After the band left the stage, only Travis remained. He asked the crowd, “How about one more song ?” The crowd roared. He asked, “What song do you wanna hear?” The crowd roared, “Painkiller!” He began the song with the double bass drum fill that began the Scott Travis era of Judas Priest. The crowd erupted as the band furiously delivered “Painkiller.” Halford, adorned in a biker jacket with long, thick fringe falling from the sleeves, belted out note after piercing note until he fell to his knees in the center of the stage allowing the guitarists to trade ferocious shreds, building to a frenzied climax, ending with Travis rumbling through the final freight-train fill. The crowd expressed themselves, fully giving back to the band. Travis began a simple, but extremely recognizable, drum beat as the band closed the show with the comparatively tame “Living After Midnight,” another obvious fan favorite. Amazingly, after over three decades, the entire crowd would still sing the song word for word. After the deafening crescendo, the band left their instruments and greeted the fans at the front of the stage, handing out guitar picks, drumsticks, handshakes, and high fives to all within reach, thanking everybody they could for coming to see them. “The Beginning of the End” began to play as they exited the stage for the final time, a list of credits rolled on the large screens, paying tribute to all those who made the show possible.

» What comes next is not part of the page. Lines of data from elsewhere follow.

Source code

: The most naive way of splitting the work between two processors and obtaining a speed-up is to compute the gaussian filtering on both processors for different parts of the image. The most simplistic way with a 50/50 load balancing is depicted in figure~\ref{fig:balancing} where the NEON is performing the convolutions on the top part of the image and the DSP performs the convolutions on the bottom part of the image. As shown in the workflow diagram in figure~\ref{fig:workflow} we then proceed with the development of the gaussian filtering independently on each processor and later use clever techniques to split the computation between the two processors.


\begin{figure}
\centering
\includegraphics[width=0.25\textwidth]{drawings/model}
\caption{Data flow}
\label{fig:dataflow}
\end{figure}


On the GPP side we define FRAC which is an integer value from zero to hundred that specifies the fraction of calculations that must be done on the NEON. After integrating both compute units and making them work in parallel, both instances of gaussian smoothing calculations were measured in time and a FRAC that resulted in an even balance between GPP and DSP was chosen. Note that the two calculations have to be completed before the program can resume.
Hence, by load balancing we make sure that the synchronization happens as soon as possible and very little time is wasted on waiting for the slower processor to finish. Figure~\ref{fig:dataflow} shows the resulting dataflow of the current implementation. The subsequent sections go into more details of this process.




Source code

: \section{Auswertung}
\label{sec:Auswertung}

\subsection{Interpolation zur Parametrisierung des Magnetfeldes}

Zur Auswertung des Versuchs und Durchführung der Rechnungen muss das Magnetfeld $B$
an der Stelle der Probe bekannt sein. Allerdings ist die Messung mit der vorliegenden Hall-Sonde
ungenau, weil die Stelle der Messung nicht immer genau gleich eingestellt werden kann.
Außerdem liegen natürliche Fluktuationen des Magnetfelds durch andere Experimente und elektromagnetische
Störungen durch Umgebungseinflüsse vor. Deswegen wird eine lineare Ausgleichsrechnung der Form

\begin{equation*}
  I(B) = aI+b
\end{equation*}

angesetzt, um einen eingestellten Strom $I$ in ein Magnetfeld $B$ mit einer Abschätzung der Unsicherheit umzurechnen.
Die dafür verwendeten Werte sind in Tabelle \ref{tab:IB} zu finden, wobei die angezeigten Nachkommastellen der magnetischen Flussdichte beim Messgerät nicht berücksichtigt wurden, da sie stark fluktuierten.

All in all, Judas Priest was powerful and incredibly heavy. Not to be forgotten, Mastodon added a dimension to the show that made it a truly unique bill and a memorable experience for all who witnessed it. With that said, forty-five years after Judas Priest genesis, they played songs that are still hugely popular. Their catalog is filled with anthemic songs, and their fan base is still rabid and fiercely loyal. Halford has proven that he is still the one to beat as a Metal frontman; his voice as strong as his presence on the stage. The band played for an hour and a half and kept all eyes upon them. Halford spoke for the band and expressed their gratitude for all of the support over the years as well as thanked all of them for coming, but honestly, it should be the fans who are thankful to still have this once in a lifetime band still out there giving it their all, all these years later.